Van het totale tijdsverloop heeft de behandeling van het bezwaar circa acht maanden geduurd en de procedure bij de rechtbank en de Raad circa vijf jaar en tien maanden. De redelijke termijn is dus zowel in de bestuurlijke (met twee maanden) als in de rechterlijke fase (met 30 maanden) overschreden. Voor berekening van het bedrag van de schadevergoeding dat voor rekening komt van het Uwv en van de Staat wordt de methode gevolgd die is uiteengezet in het arrest van de Hoge Raad van 19 februari 2016. [1] Dit betekent dat het Uwv respectievelijk de Staat worden veroordeeld tot vergoeding van immateriële schade aan appellante tot een bedrag van € 187,50,- (2/32 deel van € 3.000,-) respectievelijk € 2.812,50,- (30/32 deel van € 3.000,-).
Proceskosten
7.1.
Aanleiding bestaat om het Uwv te veroordelen in de proceskosten die appellante in hoger beroep heeft moeten maken. Deze kosten worden op grond van het Besluit proceskosten bestuursrecht begroot € 1.814 (1 punt voor het indienen van het hoger beroepschrift, 1 punt voor het bijwonen van de zitting, met een waarde per punt van € 907 en wegingsfactor 1).
7.2.
Ook dient het Uwv het door appellante in hoger beroep betaalde griffierecht te vergoeden.
7.3.
Verder worden de Staat en het Uwv beide voor de helft veroordeeld in de proceskosten van appellante in verband met het verzoek om schadevergoeding wegens overschrijding van de redelijke termijn.
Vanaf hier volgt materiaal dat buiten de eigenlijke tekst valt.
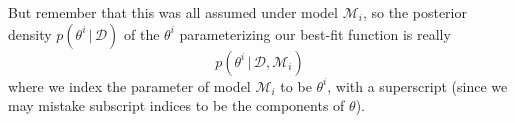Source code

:   But remember that this was all assumed under model $\mathcal{M}_i$, so the posterior density $p(\theta^i \,|\,\mathcal{D})$ of the $\theta^i$ parameterizing our best-fit function is really
  \begin{equation}
    p(\theta^i \,|\,\mathcal{D}, \mathcal{M}_i)
  \end{equation}
  where we index the parameter of model $\mathcal{M}_i$ to be $\theta^i$, with a superscript (since we may mistake subscript indices to be the components of $\theta$).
Deze kosten worden begroot op € 453,50 (1 punt voor het indienen van het schadeverzoek, met een waarde per punt van € 907,- en een wegingsfactor van 0,5).

BESLISSING

De Centrale Raad van Beroep:
  • bevestigt de aangevallen tussenuitspraak;
  • vernietigt de aangevallen uitspraak voor zover de rechtbank de rechtsgevolgen van het vernietigde besluit van 7 oktober 2021 in stand heeft gelaten;
  • draagt het Uwv op een nieuwe beslissing te nemen op het bezwaar tegen het besluit van 15 augustus 2018 met inachtneming van deze uitspraak;
  • bepaalt dat tegen dit nieuwe besluit slechts beroep kan worden ingesteld bij de Raad;
  • veroordeelt de Staat der Nederlanden (minister van Justitie en Veiligheid) tot vergoeding van schade tot een bedrag van € 2.812,50;
  • veroordeelt het Uwv tot vergoeding van schade tot een bedrag van € 187,50,-;
  • veroordeelt het Uwv in de proceskosten van appellante tot een bedrag van € 2.040,75-;
  • veroordeelt de Staat der Nederlanden (minister van Justitie en Veiligheid) in de proceskosten van appellante tot een bedrag van € 226,75;
  • bepaalt dat het Uwv aan appellante het in hoger beroep betaalde griffierecht van € 136,- vergoedt.
Deze uitspraak is gedaan door W.R. van der Velde, in tegenwoordigheid van D. Semiz als griffier. De beslissing is uitgesproken in het openbaar op 30 april 2025.
(getekend) W.R. van der Velde
(getekend) D. Semiz

Voetnoten

1.HR 19 februari 2016, ECLI:HR:2016:252.